- Directions for this task -
Lines with the word "systems" in them must be copied from the records below.

>>>>>

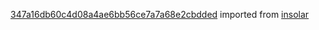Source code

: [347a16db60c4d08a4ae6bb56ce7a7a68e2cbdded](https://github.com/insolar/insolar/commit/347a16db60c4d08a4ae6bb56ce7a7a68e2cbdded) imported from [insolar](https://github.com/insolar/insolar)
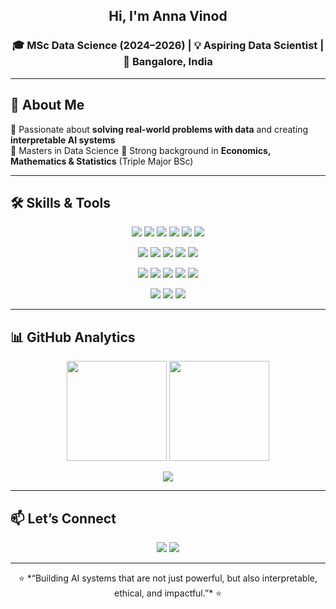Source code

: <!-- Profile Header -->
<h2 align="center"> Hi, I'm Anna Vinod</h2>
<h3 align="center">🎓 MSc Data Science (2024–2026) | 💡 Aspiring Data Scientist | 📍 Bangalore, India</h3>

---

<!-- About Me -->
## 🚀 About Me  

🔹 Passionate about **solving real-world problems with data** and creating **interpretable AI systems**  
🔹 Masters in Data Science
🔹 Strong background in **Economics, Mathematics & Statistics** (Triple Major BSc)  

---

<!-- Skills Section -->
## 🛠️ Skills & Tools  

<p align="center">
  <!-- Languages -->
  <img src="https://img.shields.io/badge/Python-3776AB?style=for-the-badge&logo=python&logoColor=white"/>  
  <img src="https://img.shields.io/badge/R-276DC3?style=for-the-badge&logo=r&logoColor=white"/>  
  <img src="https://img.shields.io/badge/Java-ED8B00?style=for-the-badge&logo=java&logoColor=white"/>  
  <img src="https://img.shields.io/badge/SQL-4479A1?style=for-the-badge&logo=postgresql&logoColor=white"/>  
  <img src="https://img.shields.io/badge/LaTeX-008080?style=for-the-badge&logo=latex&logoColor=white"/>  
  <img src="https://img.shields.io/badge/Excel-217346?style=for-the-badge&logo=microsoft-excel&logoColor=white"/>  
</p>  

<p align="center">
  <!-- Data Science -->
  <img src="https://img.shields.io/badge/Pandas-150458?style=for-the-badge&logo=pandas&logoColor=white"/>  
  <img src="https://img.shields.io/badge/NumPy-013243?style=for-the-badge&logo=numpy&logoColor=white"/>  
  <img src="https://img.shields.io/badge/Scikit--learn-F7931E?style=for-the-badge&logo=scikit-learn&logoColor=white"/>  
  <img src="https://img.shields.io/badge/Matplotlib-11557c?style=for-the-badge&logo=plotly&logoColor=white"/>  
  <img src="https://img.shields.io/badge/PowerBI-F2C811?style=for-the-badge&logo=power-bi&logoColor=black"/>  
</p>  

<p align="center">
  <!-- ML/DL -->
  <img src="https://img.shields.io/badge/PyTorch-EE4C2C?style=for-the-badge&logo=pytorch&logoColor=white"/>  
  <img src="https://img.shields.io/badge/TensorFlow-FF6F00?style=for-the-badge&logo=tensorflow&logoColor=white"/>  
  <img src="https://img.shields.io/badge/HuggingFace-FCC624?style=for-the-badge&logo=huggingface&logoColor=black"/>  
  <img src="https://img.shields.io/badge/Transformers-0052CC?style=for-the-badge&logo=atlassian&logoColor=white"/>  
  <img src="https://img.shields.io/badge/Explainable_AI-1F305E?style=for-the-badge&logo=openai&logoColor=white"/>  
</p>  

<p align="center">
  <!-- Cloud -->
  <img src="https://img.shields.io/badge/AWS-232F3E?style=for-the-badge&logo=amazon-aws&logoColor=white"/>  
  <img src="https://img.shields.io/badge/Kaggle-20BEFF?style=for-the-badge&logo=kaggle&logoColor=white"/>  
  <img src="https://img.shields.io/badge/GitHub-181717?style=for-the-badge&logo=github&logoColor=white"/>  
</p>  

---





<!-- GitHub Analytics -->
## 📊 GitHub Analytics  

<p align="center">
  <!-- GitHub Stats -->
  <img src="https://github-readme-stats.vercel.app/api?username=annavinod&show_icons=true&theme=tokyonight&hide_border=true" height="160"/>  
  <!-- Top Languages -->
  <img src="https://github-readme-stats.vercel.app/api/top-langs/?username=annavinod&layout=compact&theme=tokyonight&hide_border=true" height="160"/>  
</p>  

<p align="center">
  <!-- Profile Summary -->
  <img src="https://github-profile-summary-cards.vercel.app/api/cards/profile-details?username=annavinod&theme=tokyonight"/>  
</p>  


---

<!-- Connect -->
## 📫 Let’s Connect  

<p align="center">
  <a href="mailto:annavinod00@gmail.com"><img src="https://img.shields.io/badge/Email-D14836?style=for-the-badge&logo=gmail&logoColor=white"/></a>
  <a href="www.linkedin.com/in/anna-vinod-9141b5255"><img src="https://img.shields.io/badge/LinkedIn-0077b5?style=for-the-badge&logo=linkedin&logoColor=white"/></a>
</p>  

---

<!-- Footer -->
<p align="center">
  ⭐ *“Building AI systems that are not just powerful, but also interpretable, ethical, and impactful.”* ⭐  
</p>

<<<<<
>>>>>

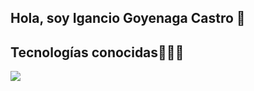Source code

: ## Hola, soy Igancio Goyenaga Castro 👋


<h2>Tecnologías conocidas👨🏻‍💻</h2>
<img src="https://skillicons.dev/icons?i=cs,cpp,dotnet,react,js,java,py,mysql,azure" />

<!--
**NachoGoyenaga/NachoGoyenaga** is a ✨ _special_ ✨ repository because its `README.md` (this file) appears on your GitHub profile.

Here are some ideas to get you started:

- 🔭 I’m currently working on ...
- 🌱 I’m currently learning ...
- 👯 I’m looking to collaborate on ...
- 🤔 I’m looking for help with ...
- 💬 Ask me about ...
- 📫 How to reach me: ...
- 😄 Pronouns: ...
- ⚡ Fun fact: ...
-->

<<<<<

- Answer for the task -
🔹 Passionate about **solving real-world problems with data** and creating **interpretable AI systems**  
  ⭐ *“Building AI systems that are not just powerful, but also interpretable, ethical, and impactful.”* ⭐  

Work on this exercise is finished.